Unfortunately, to quote Blackadder; "there was just one thing wrong with this theory... it was bollocks."

After some research I found that I wasn't the only person to have wondered this, and someone had done a proper study of remains from grave sites, indexing height with nutrition in previous ages, and found that there was no support for my theory, as well as that longevity and average height actually haven't changed as much down the ages as is popularly believed.

It's still a relatively small sample, and it's not quite enough to make me completely change my mind, but it looks like I have to accept that if there was such an effect, it was much smaller than I imagined - maybe one or two inches at most on average, and certainly not the 6-12 I had imagined. So much for that idea, then.

Saturday, 28 July 2012


I'm not a great sports fan. I have been known to watch some big events; England football games, the rugby world cup, that kind of thing, but the Olympics has always bored the shit out of me. Athletics just isn't that interesting; it's like a school sports day blown up to monstrous proportions. Still, it's come to my adopted home city anyway, with all of its Zil lanes for the 76,000 strong "Olympic family" of bigwigs, sponsors and assorted hangers-on, its vanloads of police with machine guns, helicopter gunships and surface to air missile batteries, its heavy-handed corporate censorship, its road closures and general self-important pomp. Londoners have carped. We are not as a city easy to impress. After 2,000 years, London has endured sacking by Celts, plague, fire, the Blitz, the IRA and al Qaeda, oh, and by the way, two previous Olympic games. Pardon us if we don't swoon at the prospect of a third.
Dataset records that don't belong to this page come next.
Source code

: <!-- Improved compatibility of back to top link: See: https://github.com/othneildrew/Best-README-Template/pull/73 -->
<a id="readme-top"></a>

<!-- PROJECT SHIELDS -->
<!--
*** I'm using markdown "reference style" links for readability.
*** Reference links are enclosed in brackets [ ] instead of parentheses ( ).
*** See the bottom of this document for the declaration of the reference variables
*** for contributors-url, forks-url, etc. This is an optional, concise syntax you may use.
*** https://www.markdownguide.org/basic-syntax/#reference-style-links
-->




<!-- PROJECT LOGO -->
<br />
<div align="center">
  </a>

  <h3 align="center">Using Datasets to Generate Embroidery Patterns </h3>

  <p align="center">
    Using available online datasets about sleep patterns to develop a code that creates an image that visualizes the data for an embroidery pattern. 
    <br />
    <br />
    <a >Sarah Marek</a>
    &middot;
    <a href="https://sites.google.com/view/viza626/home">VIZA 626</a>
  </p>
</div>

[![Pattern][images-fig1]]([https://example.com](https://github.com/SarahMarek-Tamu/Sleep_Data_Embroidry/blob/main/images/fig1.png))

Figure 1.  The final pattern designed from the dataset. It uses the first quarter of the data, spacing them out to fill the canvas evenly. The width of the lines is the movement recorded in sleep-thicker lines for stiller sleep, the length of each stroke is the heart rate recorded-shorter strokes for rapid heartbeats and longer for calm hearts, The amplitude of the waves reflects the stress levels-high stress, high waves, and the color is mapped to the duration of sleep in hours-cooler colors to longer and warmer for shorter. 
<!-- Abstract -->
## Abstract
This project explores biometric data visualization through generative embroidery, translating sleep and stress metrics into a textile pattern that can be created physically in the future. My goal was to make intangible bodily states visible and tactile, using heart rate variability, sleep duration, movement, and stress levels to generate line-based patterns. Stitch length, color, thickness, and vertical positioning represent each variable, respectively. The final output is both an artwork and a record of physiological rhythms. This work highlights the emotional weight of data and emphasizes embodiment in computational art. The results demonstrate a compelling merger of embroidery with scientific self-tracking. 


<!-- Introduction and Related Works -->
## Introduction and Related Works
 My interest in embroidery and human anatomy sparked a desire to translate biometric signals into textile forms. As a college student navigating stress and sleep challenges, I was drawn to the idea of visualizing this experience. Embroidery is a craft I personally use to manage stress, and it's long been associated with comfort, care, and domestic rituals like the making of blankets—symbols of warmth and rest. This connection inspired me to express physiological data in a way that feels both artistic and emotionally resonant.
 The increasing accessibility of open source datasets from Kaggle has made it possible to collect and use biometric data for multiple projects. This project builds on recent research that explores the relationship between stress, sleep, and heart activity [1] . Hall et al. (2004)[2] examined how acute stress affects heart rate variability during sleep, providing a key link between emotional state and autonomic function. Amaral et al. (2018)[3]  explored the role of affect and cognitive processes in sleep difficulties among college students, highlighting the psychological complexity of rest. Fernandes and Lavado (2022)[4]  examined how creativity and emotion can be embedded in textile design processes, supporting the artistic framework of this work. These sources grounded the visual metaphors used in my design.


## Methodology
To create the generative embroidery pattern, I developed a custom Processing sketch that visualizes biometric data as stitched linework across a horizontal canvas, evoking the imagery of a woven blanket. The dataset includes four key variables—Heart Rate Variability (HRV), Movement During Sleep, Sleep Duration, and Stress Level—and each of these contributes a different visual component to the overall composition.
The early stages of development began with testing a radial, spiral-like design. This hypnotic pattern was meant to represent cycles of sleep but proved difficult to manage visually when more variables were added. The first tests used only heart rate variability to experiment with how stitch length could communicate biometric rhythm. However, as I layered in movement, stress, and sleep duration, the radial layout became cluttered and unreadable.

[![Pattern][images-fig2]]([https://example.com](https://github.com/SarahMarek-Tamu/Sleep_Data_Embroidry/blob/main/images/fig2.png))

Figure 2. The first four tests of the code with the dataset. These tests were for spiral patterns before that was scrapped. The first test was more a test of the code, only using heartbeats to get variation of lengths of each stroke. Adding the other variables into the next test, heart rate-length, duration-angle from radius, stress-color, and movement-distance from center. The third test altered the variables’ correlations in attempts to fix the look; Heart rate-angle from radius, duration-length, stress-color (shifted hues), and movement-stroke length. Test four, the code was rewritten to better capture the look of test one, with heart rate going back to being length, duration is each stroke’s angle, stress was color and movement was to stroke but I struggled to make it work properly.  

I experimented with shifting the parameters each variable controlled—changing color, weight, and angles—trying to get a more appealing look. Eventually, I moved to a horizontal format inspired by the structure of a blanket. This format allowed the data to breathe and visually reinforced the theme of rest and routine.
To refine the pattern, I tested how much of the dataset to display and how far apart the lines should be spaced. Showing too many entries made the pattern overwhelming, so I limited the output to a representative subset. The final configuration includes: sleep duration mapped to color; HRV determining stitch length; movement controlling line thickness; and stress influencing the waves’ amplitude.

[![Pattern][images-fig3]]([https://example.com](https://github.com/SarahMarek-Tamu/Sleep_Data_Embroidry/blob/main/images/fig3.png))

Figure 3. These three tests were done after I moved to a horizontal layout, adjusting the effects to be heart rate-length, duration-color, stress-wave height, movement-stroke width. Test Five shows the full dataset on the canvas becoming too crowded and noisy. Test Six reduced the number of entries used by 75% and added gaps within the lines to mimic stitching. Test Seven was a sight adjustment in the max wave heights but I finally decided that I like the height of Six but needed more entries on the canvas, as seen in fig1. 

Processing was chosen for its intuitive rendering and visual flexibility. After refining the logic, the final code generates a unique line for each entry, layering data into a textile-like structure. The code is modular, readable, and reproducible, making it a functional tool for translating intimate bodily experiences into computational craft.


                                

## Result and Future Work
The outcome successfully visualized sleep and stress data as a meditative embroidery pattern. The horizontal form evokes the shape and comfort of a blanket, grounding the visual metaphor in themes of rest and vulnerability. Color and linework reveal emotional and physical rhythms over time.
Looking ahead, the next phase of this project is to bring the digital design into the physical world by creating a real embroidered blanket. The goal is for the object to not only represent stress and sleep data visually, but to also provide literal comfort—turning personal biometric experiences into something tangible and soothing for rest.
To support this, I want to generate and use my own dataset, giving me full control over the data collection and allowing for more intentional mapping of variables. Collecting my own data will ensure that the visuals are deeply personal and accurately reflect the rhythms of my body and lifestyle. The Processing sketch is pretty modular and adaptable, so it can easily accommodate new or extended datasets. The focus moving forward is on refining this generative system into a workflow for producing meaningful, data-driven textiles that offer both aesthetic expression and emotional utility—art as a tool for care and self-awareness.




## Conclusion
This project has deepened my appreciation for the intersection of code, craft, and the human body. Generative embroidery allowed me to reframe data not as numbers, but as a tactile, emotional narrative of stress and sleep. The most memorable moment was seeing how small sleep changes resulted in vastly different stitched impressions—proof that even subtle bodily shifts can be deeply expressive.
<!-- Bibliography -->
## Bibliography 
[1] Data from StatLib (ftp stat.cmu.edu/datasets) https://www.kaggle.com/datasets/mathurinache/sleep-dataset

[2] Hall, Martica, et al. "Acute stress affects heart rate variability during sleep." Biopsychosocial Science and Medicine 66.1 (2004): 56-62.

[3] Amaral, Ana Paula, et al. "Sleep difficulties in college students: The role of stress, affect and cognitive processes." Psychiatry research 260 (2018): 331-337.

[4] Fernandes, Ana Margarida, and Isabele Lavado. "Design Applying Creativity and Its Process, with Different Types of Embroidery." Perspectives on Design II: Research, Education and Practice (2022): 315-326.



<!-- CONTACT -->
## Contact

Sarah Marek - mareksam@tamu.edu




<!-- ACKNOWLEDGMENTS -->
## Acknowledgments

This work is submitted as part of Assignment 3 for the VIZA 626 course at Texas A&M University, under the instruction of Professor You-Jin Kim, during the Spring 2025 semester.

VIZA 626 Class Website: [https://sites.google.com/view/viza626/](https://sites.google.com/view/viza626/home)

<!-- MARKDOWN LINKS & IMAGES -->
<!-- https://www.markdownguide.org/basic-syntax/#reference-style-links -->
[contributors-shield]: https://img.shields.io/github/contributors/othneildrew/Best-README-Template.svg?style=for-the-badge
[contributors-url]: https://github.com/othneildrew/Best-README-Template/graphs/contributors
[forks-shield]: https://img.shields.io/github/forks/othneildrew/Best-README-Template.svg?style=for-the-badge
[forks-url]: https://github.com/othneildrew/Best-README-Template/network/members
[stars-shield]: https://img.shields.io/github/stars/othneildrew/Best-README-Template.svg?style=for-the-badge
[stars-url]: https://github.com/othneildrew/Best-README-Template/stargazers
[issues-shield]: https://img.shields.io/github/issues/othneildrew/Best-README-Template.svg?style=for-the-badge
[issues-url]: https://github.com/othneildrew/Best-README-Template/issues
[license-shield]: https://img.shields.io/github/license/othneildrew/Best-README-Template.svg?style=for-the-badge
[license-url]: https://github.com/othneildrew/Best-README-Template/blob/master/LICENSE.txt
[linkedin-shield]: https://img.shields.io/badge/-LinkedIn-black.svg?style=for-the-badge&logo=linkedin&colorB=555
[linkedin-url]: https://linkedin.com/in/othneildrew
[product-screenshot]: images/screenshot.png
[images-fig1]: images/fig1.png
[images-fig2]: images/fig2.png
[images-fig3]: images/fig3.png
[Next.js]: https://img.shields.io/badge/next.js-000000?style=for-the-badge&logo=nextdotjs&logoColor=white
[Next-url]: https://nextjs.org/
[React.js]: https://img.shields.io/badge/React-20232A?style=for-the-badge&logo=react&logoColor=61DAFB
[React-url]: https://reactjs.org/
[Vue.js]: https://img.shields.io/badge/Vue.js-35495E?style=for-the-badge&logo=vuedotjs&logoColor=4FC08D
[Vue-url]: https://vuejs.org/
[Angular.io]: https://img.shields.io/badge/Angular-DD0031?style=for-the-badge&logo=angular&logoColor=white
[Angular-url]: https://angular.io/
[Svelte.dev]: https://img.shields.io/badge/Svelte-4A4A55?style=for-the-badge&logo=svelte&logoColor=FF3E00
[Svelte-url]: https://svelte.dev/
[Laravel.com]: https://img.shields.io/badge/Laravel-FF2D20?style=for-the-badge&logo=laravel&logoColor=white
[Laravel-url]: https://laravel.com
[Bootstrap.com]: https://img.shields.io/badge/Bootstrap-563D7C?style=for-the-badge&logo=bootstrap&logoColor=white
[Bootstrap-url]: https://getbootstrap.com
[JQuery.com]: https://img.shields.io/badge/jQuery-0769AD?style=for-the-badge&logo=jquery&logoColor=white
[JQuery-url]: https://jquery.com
Nevertheless, I have enough residual pride in my country and my city that when it came to last night's opening ceremony, I didn't want it to be embarrasssing. I watched with fingers crossed. "Just don't be shit", I Tweeted. It wasn't.

If the Olympics are boring, opening and closing ceremonies tend to be even more so, with lots of bland totalitarian marching and dancing in unison in bright lycra costumes and vapid sentiments about fraternity and peace and giant doves being unleashed. Four years ago Beijing had pulled out all the stops to send the kind of message about China's arrival on the world stage that Dr Goebbels would have approved of, and we had limply slunk away after Boris Johnson had looked manic with his shirt hanging out and some second rate slebs farted around on a red bus. Oh God, we all thought; 2012 is going to be really embarrassing, isn't it? Well fortunately, no. Danny Boyle rose to the challenge, and managed to produce something both impressive, stirring, at times confusing, occasionally bonkers, but identifiably British and definitely the best opening ceremony I have ever seen, perhaps the best it's possible to conceive of, given the constraints it has to work within.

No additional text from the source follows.